Another former ABAD Chairman Hasan Bakshi said that the government has not taken any steps to support the construction sector in the budget 2022-23 as the price of steel and cement was going over the roof. “The regulatory duty of steel import was imposed to safeguard the local steel bars manufacturing industry as the prices of steel bars in the international market fell from $600 per tonne to $225 per tonne in the year 2016-17. As in the preceding year, the price of steel bars rose exponentially and are presently around $750 per tonne.
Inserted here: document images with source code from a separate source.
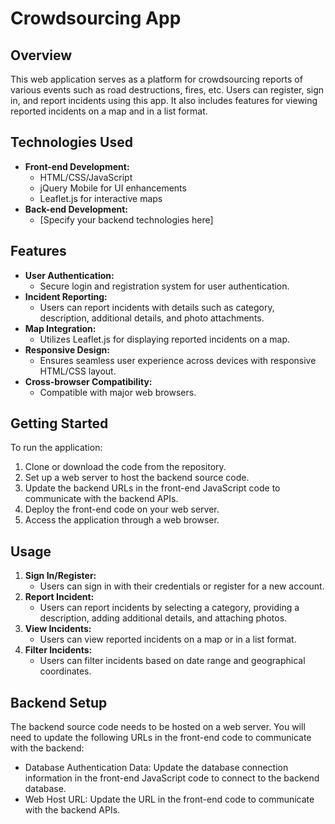 # Crowdsourcing App

## Overview

This web application serves as a platform for crowdsourcing reports of various events such as road destructions, fires, etc. Users can register, sign in, and report incidents using this app. It also includes features for viewing reported incidents on a map and in a list format.

## Technologies Used

- **Front-end Development:**
  - HTML/CSS/JavaScript
  - jQuery Mobile for UI enhancements
  - Leaflet.js for interactive maps
- **Back-end Development:**
  - [Specify your backend technologies here]

## Features

- **User Authentication:**
  - Secure login and registration system for user authentication.
- **Incident Reporting:**
  - Users can report incidents with details such as category, description, additional details, and photo attachments.
- **Map Integration:**
  - Utilizes Leaflet.js for displaying reported incidents on a map.
- **Responsive Design:**
  - Ensures seamless user experience across devices with responsive HTML/CSS layout.
- **Cross-browser Compatibility:**
  - Compatible with major web browsers.

## Getting Started

To run the application:

1. Clone or download the code from the repository.
2. Set up a web server to host the backend source code.
3. Update the backend URLs in the front-end JavaScript code to communicate with the backend APIs.
4. Deploy the front-end code on your web server.
5. Access the application through a web browser.

## Usage

1. **Sign In/Register:**
   - Users can sign in with their credentials or register for a new account.
2. **Report Incident:**
   - Users can report incidents by selecting a category, providing a description, adding additional details, and attaching photos.
3. **View Incidents:**
   - Users can view reported incidents on a map or in a list format.
4. **Filter Incidents:**
   - Users can filter incidents based on date range and geographical coordinates.

## Backend Setup

The backend source code needs to be hosted on a web server. You will need to update the following URLs in the front-end code to communicate with the backend:

- Database Authentication Data: Update the database connection information in the front-end JavaScript code to connect to the backend database.
- Web Host URL: Update the URL in the front-end code to communicate with the backend APIs.

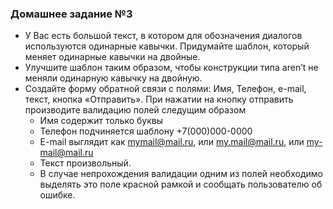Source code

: ### Домашнее задание №3
- У Вас есть большой текст, в котором для обозначения диалогов используются одинарные кавычки. Придумайте шаблон, который меняет одинарные кавычки на двойные.
- Улучшите шаблон таким образом, чтобы конструкции типа aren’t не меняли одинарную кавычку на двойную.
- Создайте форму обратной связи с полями: Имя, Телефон, e-mail, текст, кнопка «Отправить». При нажатии на кнопку отправить производите валидацию полей следущим образом
  * Имя содержит только буквы
  * Телефон подчиняется шаблону +7(000)000-0000
  * E-mail выглядит как mymail@mail.ru, или my.mail@mail.ru, или my-mail@mail.ru
  * Текст произвольный.
  * В случае непрохождения валидации одним из полей необходимо выделять это поле красной рамкой и сообщать пользователю об ошибке.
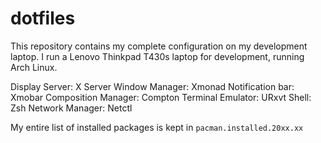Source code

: dotfiles
========

This repository contains my complete configuration on my development laptop. I run a Lenovo Thinkpad T430s laptop for development, running Arch Linux. 

Display Server: X Server
Window Manager: Xmonad
Notification bar: Xmobar
Composition Manager: Compton
Terminal Emulator: URxvt
Shell: Zsh
Network Manager: Netctl

My entire list of installed packages is kept in `pacman.installed.20xx.xx`
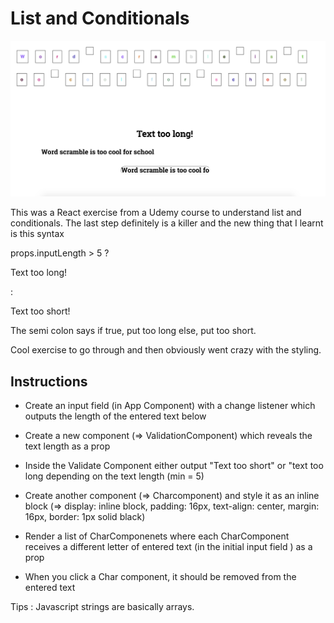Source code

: # List and Conditionals 

![](public/1.png)

This was a React exercise from a Udemy course to understand list and conditionals. The last step definitely is a killer and the new thing that I learnt is this syntax

 props.inputLength > 5 ?
<p> Text too long! </p> : <p> Text too short! </p>

The semi colon says if true, put too long else, put too short.

Cool exercise to go through and then obviously went crazy with the styling. 


## Instructions 

- Create an input field (in App Component) with a change listener which outputs the length of the entered text below 

- Create a new component (=> ValidationComponent) which reveals the text length as a prop 

- Inside the Validate Component either output "Text too short" or "text too long depending on the text length (min = 5)

- Create another component (=> Charcomponent) and style it as an inline block (=> display: inline block, padding: 16px, text-align: center, margin: 16px, border: 1px solid black)

- Render a list of CharComponenets where each CharComponent receives a different letter of entered text (in the initial input field ) as a prop 

- When you click a Char component, it should be removed from the entered text

Tips : Javascript strings are basically arrays. 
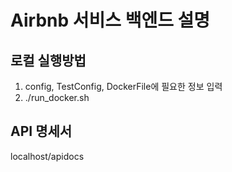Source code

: # Airbnb 서비스 백엔드 설명

## 로컬 실행방법
1. config, TestConfig, DockerFile에 필요한 정보 입력
2. ./run_docker.sh

## API 명세서
localhost/apidocs
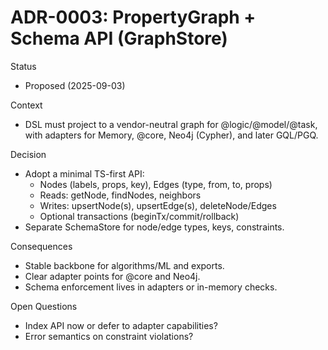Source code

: # ADR-0003: PropertyGraph + Schema API (GraphStore)

Status
- Proposed (2025-09-03)

Context
- DSL must project to a vendor-neutral graph for @logic/@model/@task, with adapters for Memory, @core, Neo4j (Cypher), and later GQL/PGQ.

Decision
- Adopt a minimal TS-first API:
  - Nodes (labels, props, key), Edges (type, from, to, props)
  - Reads: getNode, findNodes, neighbors
  - Writes: upsertNode(s), upsertEdge(s), deleteNode/Edges
  - Optional transactions (beginTx/commit/rollback)
- Separate SchemaStore for node/edge types, keys, constraints.

Consequences
- Stable backbone for algorithms/ML and exports.
- Clear adapter points for @core and Neo4j.
- Schema enforcement lives in adapters or in-memory checks.

Open Questions
- Index API now or defer to adapter capabilities?
- Error semantics on constraint violations?
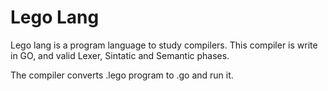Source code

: # Lego Lang

Lego lang is a program language to study compilers. 
This compiler is write in GO, and valid Lexer, Sintatic and Semantic phases.

The compiler converts .lego program to .go and run it.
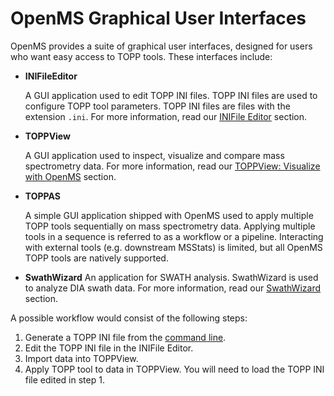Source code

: OpenMS Graphical User Interfaces
================================

OpenMS provides a suite of graphical user interfaces, designed for users who want easy access to TOPP tools. These interfaces include:

- **INIFileEditor**

  A GUI application used to edit TOPP INI files. TOPP INI files are used to configure TOPP tool parameters. TOPP INI files are files with the extension `.ini`. For more information, read our [INIFile Editor](openms-applications/ini-file-editor.md) section.

- **TOPPView**

  A GUI application used to inspect, visualize and compare mass spectrometry data. For more information, read our [TOPPView: Visualize with OpenMS](visualize-with-openms.md) section.

- **TOPPAS**

  A simple GUI application shipped with OpenMS used to apply multiple TOPP tools sequentially on mass spectrometry data. Applying multiple tools in a sequence is referred to as a workflow or a pipeline. Interacting with external tools (e.g. downstream MSStats) is limited, but all OpenMS TOPP tools are natively supported.

- **SwathWizard**
  An application for SWATH analysis. SwathWizard is used to analyze DIA swath data. For more information, read our [SwathWizard](openms-applications/swathwizard.md) section.


A possible workflow would consist of the following steps:

1. Generate a TOPP INI file from the [command line](command-line-interface.md).
2. Edit the TOPP INI file in the INIFile Editor.
3. Import data into TOPPView.
4. Apply TOPP tool to data in TOPPView. You will need to load the TOPP INI file edited in step 1.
Still the regulation has not been withdrawn thereby giving undue protection to local steel manufacturing cartels,” said Bakshi.
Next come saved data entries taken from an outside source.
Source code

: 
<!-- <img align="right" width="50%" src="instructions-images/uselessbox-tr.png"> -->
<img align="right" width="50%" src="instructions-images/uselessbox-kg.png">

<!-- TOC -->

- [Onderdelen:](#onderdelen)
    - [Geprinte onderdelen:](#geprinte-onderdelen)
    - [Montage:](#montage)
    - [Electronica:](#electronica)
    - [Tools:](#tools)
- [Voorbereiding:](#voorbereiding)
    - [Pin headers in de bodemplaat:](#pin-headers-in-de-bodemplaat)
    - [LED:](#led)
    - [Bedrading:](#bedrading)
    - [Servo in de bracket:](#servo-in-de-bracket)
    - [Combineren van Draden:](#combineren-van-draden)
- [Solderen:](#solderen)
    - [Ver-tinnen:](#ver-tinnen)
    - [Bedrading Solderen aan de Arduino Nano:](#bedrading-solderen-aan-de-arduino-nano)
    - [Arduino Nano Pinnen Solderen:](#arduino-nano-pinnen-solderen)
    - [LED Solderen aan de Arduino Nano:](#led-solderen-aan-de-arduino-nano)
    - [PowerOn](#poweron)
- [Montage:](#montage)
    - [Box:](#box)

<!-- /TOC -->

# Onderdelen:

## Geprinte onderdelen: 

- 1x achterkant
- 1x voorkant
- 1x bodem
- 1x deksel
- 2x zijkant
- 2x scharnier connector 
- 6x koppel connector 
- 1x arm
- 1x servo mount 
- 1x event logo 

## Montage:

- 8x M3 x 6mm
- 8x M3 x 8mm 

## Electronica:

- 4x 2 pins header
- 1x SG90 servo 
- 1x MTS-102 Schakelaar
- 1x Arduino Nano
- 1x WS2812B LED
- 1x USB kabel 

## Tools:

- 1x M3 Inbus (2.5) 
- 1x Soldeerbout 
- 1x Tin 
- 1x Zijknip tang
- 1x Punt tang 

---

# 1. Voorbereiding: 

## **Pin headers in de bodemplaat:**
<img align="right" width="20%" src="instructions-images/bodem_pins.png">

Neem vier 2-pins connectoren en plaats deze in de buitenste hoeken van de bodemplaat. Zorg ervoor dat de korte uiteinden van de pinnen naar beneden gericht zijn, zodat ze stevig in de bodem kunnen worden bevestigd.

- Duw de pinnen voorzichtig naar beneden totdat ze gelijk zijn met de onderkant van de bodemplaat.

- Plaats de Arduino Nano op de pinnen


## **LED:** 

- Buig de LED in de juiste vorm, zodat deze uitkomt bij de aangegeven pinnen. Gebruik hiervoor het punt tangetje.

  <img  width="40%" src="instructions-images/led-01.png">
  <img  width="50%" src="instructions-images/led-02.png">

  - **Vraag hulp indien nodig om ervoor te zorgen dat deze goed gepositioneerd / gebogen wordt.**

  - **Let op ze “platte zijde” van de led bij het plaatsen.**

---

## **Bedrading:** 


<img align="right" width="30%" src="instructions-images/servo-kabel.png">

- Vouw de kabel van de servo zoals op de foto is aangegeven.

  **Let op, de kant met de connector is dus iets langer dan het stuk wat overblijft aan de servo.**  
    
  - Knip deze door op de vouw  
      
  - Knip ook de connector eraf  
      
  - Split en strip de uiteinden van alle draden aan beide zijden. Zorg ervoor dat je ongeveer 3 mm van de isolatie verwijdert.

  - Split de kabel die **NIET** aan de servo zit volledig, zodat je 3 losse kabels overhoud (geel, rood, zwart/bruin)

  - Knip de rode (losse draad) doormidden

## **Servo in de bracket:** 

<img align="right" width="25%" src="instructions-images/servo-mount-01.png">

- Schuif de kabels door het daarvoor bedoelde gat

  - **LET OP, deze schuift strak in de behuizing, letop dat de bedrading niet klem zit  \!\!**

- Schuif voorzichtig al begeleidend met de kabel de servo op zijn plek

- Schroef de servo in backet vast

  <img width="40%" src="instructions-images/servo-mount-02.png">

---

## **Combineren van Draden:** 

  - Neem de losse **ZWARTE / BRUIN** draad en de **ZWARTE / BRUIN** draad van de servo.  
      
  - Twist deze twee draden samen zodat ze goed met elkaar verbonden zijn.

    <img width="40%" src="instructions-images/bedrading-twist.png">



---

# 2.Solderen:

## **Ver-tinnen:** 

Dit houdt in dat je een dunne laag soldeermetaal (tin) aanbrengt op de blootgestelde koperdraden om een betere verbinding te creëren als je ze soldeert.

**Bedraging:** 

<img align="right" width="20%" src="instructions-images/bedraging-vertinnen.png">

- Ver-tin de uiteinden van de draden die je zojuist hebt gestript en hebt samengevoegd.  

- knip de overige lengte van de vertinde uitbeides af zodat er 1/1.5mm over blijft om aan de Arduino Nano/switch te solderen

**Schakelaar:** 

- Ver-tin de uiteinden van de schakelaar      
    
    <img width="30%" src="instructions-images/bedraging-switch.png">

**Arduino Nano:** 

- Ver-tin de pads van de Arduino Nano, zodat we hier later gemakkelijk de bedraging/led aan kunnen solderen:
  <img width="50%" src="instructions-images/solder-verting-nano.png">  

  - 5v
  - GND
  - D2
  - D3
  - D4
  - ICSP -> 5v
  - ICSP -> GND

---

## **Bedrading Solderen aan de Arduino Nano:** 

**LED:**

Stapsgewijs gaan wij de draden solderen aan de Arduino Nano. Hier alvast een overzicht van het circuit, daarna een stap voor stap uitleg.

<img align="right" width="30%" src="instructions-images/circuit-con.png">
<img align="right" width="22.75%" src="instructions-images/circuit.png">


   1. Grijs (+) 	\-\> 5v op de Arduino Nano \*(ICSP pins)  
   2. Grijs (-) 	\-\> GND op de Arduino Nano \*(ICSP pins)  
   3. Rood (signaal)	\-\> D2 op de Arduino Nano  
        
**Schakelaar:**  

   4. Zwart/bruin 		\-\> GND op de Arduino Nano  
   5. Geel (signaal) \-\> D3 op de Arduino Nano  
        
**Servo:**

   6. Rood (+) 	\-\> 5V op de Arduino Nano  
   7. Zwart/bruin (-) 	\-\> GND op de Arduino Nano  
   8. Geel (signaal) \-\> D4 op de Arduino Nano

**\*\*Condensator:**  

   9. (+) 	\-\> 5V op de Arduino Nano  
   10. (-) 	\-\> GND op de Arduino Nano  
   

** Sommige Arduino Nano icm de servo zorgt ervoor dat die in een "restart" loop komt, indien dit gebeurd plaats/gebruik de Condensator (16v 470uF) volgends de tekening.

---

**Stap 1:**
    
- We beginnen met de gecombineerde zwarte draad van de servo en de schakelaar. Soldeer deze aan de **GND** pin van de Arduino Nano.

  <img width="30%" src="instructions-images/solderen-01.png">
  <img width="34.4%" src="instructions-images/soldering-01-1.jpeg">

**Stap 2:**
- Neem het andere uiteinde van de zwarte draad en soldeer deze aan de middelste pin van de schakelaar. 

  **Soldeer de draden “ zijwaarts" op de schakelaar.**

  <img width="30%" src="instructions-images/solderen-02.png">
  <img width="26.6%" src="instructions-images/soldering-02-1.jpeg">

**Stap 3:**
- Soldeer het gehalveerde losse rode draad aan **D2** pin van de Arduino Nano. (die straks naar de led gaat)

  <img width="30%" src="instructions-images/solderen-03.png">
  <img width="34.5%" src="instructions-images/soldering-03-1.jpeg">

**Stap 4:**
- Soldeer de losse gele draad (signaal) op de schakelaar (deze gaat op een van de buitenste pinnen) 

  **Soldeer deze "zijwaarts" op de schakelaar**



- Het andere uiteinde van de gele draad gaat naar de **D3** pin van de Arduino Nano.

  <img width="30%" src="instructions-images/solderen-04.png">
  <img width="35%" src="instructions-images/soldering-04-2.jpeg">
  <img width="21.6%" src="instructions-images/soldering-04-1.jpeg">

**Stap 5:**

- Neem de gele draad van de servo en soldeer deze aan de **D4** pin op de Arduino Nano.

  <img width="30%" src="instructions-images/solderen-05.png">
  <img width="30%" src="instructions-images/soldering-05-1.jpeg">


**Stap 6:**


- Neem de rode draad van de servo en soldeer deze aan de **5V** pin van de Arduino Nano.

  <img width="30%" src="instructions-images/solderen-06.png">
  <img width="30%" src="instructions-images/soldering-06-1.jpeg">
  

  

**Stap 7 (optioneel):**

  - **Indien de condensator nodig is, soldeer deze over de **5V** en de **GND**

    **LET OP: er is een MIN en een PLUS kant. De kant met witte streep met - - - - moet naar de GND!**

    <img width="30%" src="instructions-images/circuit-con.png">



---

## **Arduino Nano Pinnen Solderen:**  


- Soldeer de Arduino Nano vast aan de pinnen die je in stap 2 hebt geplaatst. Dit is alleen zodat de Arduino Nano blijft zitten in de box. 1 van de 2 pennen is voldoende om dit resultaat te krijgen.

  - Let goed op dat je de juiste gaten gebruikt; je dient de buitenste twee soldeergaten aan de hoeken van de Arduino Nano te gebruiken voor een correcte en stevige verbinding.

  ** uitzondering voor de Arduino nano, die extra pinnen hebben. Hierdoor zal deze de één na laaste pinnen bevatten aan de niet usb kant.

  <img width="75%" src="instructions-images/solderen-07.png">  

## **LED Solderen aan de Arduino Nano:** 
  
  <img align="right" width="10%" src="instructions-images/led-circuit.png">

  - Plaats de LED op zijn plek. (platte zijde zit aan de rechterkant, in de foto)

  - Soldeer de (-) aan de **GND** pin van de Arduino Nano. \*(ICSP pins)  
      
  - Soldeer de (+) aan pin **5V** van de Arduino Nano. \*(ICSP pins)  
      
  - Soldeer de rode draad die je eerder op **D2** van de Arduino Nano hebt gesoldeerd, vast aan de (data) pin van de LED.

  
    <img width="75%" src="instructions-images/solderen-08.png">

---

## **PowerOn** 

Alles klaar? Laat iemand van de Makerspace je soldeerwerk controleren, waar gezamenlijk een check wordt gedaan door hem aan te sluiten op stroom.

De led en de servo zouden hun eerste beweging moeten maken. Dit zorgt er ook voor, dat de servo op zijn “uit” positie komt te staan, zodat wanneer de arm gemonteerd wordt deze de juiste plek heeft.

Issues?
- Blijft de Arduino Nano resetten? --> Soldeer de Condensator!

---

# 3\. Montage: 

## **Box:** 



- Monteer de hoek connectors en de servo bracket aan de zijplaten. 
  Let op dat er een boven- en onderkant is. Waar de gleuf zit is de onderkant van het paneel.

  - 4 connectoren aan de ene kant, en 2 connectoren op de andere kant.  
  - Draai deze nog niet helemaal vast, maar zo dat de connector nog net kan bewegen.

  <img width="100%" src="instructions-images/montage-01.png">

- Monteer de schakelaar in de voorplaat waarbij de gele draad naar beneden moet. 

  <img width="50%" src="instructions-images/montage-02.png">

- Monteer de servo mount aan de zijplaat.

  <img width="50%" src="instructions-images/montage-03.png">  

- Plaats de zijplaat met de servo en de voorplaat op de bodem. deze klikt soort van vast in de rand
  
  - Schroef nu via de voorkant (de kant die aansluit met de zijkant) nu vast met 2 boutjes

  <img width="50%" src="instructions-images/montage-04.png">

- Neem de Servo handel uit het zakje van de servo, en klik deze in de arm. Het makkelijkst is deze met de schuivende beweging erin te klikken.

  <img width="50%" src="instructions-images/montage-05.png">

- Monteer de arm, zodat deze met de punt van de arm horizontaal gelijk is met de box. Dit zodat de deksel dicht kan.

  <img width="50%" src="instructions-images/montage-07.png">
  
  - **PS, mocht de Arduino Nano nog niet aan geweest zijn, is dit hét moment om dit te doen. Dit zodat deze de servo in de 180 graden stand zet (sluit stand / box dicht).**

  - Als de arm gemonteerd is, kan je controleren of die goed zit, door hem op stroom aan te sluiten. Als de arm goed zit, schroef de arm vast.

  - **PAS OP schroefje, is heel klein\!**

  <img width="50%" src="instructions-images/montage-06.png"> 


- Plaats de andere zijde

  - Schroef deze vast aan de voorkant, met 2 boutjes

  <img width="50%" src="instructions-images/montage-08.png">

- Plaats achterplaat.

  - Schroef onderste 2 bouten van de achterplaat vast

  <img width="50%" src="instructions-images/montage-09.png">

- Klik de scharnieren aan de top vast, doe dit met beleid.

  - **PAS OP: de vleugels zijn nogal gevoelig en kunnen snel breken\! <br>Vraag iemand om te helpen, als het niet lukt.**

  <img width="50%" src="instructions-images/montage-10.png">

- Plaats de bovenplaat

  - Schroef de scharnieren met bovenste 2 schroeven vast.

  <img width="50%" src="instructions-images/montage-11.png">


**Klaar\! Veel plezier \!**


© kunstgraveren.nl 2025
Finance Minister Miftah Ismail has been saying that property holders must be the ones paying more taxes, however the apparent increase in taxes on property holders has not been significant.

Tax expert Zeeshan Merchant said that the taxation on the real estate was not significant that desired results – that is to discourage investors and instead people buy property to live and stop parking of ill-gotten money in the sector – couldn’t be achieved.

“The increase in property taxes is just a standard increase,” said Karachi tax Bar Association (KTBA) President Zeeshan Merchant. “It may not make investors divest from the sector where most of the ill-earned money gets parked.”

Read full budget speech here. 

The finance minister has been critical of property holders in the past and said that they have not been paying the amount of taxes they should ideally be paying and Pakistan is in a crisis because of that. He said that in an event in Islamabad that property holders in the country paid only Rs. 500 billion in annual taxes while common people paid Rs. 3,500 billion as indirect taxes.

“It’s only a 5 percent increase (10 percent to 15 percent). Meanwhile, a negligible tax on extra property that has been kept for investment purposes would have little impact on investors,” Merchant said.

He cited an example that an investor having a property of Rs10 million would eventually be paying Rs500,000 in a year when property rates would be going up in millions of rupees. Miftah Ismail in the budget speech has said that they have taken these steps to discourage investment in property and encourage vertical construction.